(How to complete this task) With pictures excluded, output exactly the lines that run from the first line of the data below through the line containing "### 1. Required input data files".

Records from a collection:
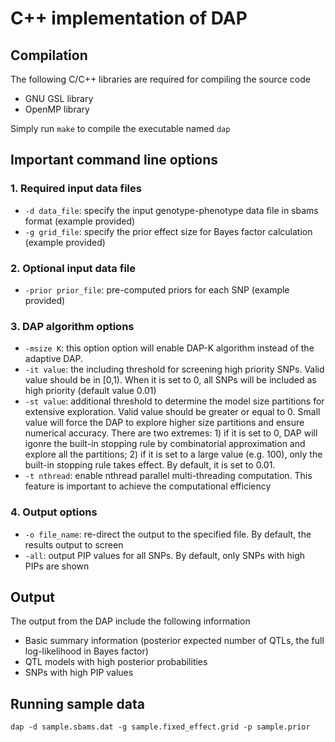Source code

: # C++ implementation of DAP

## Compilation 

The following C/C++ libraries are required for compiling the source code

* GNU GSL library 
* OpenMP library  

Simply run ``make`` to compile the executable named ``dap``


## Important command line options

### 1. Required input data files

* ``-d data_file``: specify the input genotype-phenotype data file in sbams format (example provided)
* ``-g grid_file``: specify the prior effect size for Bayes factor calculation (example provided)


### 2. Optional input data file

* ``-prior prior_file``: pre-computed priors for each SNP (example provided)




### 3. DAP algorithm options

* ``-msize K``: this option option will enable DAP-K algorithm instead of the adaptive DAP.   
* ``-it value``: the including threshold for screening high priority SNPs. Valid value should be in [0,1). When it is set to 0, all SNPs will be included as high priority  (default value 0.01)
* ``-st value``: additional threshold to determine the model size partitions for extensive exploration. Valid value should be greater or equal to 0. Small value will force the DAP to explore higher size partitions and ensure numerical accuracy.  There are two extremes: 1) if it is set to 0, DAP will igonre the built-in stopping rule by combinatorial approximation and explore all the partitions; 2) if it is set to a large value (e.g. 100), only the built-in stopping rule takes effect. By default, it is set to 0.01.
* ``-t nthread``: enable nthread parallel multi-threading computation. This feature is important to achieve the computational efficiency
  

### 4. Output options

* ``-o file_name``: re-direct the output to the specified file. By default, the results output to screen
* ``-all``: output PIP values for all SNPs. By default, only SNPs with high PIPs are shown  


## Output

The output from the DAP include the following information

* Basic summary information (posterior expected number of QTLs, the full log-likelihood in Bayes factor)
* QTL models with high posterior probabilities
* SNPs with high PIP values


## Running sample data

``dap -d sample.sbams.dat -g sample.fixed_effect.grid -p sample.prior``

(Your response)
Source code

: # C++ implementation of DAP

## Compilation 

The following C/C++ libraries are required for compiling the source code

* GNU GSL library 
* OpenMP library  

Simply run ``make`` to compile the executable named ``dap``


## Important command line options

### 1. Required input data files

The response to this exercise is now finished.